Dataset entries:
★ ★ ★ ★ ★ ★ ★
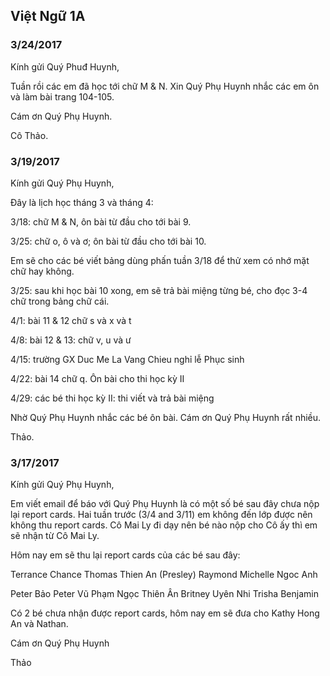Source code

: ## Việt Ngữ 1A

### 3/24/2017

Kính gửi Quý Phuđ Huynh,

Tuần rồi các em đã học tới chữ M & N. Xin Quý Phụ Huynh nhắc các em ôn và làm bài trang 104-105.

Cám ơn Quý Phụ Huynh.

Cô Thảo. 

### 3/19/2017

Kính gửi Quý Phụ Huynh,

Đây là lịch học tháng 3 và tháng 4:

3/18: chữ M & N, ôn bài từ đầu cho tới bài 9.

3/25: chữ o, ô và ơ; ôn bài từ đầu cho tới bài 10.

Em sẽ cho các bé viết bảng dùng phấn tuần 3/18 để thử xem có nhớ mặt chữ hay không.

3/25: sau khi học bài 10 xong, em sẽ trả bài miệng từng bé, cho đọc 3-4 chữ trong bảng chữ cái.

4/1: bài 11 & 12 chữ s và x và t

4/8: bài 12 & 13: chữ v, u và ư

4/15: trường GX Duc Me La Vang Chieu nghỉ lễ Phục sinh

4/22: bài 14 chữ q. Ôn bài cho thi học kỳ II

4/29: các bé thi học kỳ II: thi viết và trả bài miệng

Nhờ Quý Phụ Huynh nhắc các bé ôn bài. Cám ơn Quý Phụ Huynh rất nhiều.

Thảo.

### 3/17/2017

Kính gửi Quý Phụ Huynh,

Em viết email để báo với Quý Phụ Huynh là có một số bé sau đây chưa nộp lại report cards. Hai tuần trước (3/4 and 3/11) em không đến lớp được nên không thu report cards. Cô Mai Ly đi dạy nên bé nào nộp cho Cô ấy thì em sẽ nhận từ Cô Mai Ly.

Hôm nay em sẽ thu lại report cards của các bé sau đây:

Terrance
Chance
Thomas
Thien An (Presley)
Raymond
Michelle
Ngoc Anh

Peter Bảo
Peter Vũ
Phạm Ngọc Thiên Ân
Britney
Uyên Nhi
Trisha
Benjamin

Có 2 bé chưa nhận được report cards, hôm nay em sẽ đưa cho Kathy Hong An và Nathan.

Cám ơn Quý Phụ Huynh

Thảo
★ ★ ★ ★ ★ ★ ★
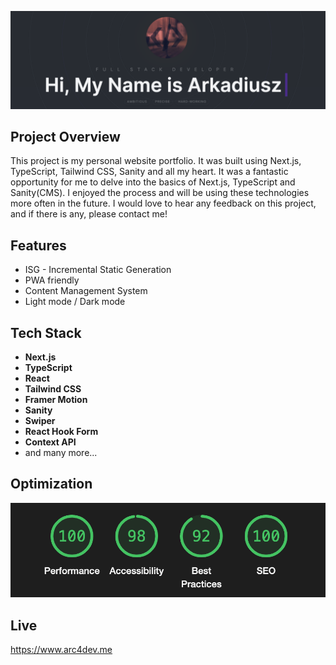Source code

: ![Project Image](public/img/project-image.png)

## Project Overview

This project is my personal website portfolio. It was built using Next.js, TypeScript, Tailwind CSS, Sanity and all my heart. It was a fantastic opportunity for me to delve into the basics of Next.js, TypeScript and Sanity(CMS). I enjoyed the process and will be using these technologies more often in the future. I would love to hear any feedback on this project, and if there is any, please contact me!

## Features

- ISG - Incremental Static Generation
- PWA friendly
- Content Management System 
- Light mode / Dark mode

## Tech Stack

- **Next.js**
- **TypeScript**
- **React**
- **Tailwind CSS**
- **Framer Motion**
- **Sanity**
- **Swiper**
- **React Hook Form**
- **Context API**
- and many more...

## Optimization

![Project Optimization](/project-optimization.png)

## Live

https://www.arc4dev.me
★ ★ ★ ★ ★ ★ ★
Task goal
After locating the line with "- **Swiper**" above, return that line and every later line through the one with "https://www.arc4dev.me", word for word and with nothing else.

Answer for this exercise
- **Swiper**
- **React Hook Form**
- **Context API**
- and many more...

## Optimization

![Project Optimization](/project-optimization.png)

## Live

https://www.arc4dev.me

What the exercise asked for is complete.